The less evasive the better on this one. This retaining wall is quite unique and you will play heck trying to accomplish satisfactory repairs. I have used the cone method on more than one trap out and it does the job. It just takes a little while longer.
All said and done you will have a satisfied cutomer AND good PR.


----------



## D Semple (Jun 18, 2010)

Tough cutout but easy trap out, looks to be just the height you like Ollie. :thumbsup:

Make sure to seal the holes on the neighboring containers to keep new bees from moving in, being attracted to the area by the old smell. A good location for a future swarm trap. 


Don


----------



## 66thstreetbees (Sep 26, 2013)

Is that something you can removed from the wall? If so cap it remove it and use a horizontal band saw to cut the end off then remove the bees and comb, take it to a welding shop weld it back together and slap it back paint and done. For a bit of extra cash offer to screen the remaining holes so they don't have the same problem again.


----------



## Saltybee (Feb 9, 2012)

Is that sheet metal? Duct work? Looks like rivets holding the top on. Drill out and pop rivet back on?

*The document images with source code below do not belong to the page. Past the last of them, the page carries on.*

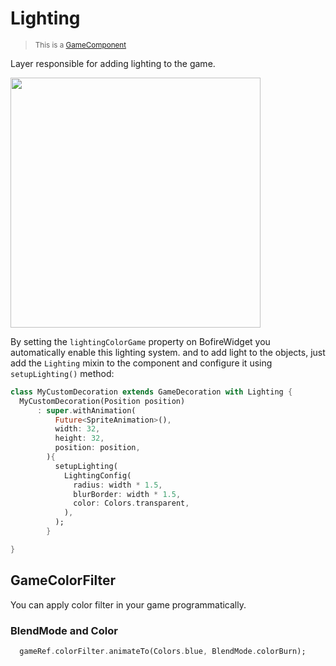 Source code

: # Lighting

> <small>This is a [GameComponent](https://github.com/RafaelBarbosatec/bonfire/blob/1.0.0-rc/lib/base/game_component.dart)</small>

Layer responsible for adding lighting to the game.

<img width=400 src="_media/example_lighting.jpg"></img>

By setting the `lightingColorGame` property on BofireWidget you automatically enable this lighting system. and to add light to the objects, just add the `Lighting` mixin to the component and configure it using `setupLighting()` method:

```dart
class MyCustomDecoration extends GameDecoration with Lighting {
  MyCustomDecoration(Position position)
      : super.withAnimation(
          Future<SpriteAnimation>(),
          width: 32,
          height: 32,
          position: position,
        ){
          setupLighting(
            LightingConfig(
              radius: width * 1.5,
              blurBorder: width * 1.5,
              color: Colors.transparent,
            ),
          );
        }

}
```

## GameColorFilter

You can apply color filter in your game programmatically.

### BlendMode and Color

```dart
  gameRef.colorFilter.animateTo(Colors.blue, BlendMode.colorBurn);
```

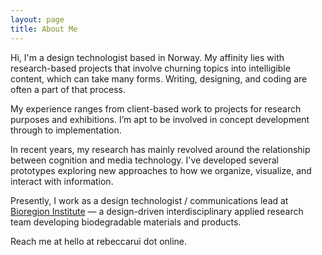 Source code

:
 ```yaml
---
layout: page
title: About Me
---
```


Hi, I'm a design technologist based in Norway. My affinity lies with research-based projects that involve churning topics into intelligible content, which can take many forms. Writing, designing, and coding are often a part of that process.

<!-- Writing is an activity through which I think, and designing is how ideas take shape. I see coding not only as a means for creative output but as a form of practical engagement through which theoretical understanding can emerge. -->

My experience ranges from client-based work to projects for research purposes and exhibitions. I’m apt to be involved in concept development through to implementation.

In recent years, my research has mainly revolved around the relationship between cognition and media technology. I've developed several prototypes exploring new approaches to how we organize, visualize, and interact with information.

Presently, I work as a design technologist / communications lead at [Bioregion Institute](https://bioregion.institute/) — a design-driven interdisciplinary applied research team developing biodegradable materials and products.

Reach me at hello at rebeccarui dot online.

<!-- <div style="padding:56.25% 0 0 0;position:relative;"><iframe src="https://player.vimeo.com/video/191818024?h=ce3cfce55b" style="position:absolute;top:0;left:0;width:100%;height:100%;" frameborder="0" allow="autoplay; fullscreen; picture-in-picture" allowfullscreen></iframe></div><script src="https://player.vimeo.com/api/player.js"></script> -->
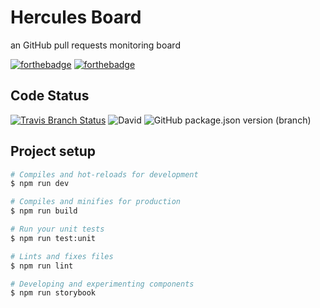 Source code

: # Hercules Board

an GitHub pull requests monitoring board

[![forthebadge](https://forthebadge.com/images/badges/made-with-vue.svg)](https://forthebadge.com)
[![forthebadge](https://forthebadge.com/images/badges/built-with-love.svg)](https://forthebadge.com)

## Code Status
[![Travis Branch Status](https://img.shields.io/travis/com/blackghosthd/hercules-board-client/master?style=for-the-badge)](https://travis-ci.com/github/blackghosthd/hercules-board-client)
![David](https://img.shields.io/david/blackghosthd/hercules-board-client?style=for-the-badge)
![GitHub package.json version (branch)](https://img.shields.io/github/package-json/v/blackghosthd/hercules-board-client/master?style=for-the-badge)

## Project setup

```bash
# Compiles and hot-reloads for development
$ npm run dev

# Compiles and minifies for production
$ npm run build

# Run your unit tests
$ npm run test:unit

# Lints and fixes files
$ npm run lint

# Developing and experimenting components
$ npm run storybook
```
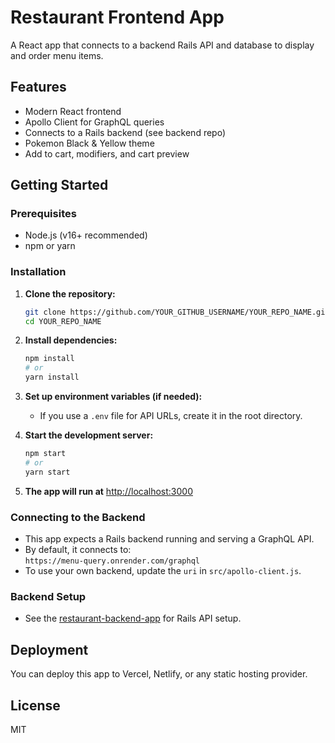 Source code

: # Restaurant Frontend App

A React app that connects to a backend Rails API and database to display and order menu items.

## Features

- Modern React frontend
- Apollo Client for GraphQL queries
- Connects to a Rails backend (see backend repo)
- Pokemon Black & Yellow theme
- Add to cart, modifiers, and cart preview

## Getting Started

### Prerequisites

- Node.js (v16+ recommended)
- npm or yarn

### Installation

1. **Clone the repository:**

   ```sh
   git clone https://github.com/YOUR_GITHUB_USERNAME/YOUR_REPO_NAME.git
   cd YOUR_REPO_NAME
   ```

2. **Install dependencies:**

   ```sh
   npm install
   # or
   yarn install
   ```

3. **Set up environment variables (if needed):**

   - If you use a `.env` file for API URLs, create it in the root directory.

4. **Start the development server:**

   ```sh
   npm start
   # or
   yarn start
   ```

5. **The app will run at** [http://localhost:3000](http://localhost:3000)

### Connecting to the Backend

- This app expects a Rails backend running and serving a GraphQL API.
- By default, it connects to:  
  `https://menu-query.onrender.com/graphql`
- To use your own backend, update the `uri` in `src/apollo-client.js`.

### Backend Setup

- See the [restaurant-backend-app](https://github.com/YOUR_GITHUB_USERNAME/restaurant-backend-app) for Rails API setup.

## Deployment

You can deploy this app to Vercel, Netlify, or any static hosting provider.

## License

MIT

Customer does not want ot kill, how do they feel about leaving brood/ comb behind?


----------



## marshmasterpat (Jun 26, 2013)

Are the tubes in the first photos the same construction as the second. I see rivets on the first photo, but the second photo it seems the tube has thicker side walls. 

But seems like they are cemented in place.

Either a plasma or cutting torch will produce a lot of heat in that confined area. Have seen both start fires so you would likely toast the bees in side. And the ones you didn't will be crazy mad. Tried to use a road flare to smoke some bees quite a few years ago. That smoke hurts when you breath it so I figured it must hit the bees hard. Ya and then they hit me hard.

Trap out seems to be a good idea. I would look at the threads on using a queen as lure to get the real queen out. Then just seal the container shut.


----------



## Broglea (Jul 2, 2013)

That metal looks too thick to attempt to do a cutout. Trap out is the way to go on this one.


----------



## Sharpbees (Jun 26, 2012)

Odfrank, my first cutout was in a water heater tank similar to the tank in the picture. I used a grinder with cut off wheel to take them out. I still have that hive in my bee yard although it is headed by one of the original queen's daughter. Hope you get them out.


----------



## julysun (Apr 25, 2012)

Would Bee Go drive them into your waiting arms...uh...hive


----------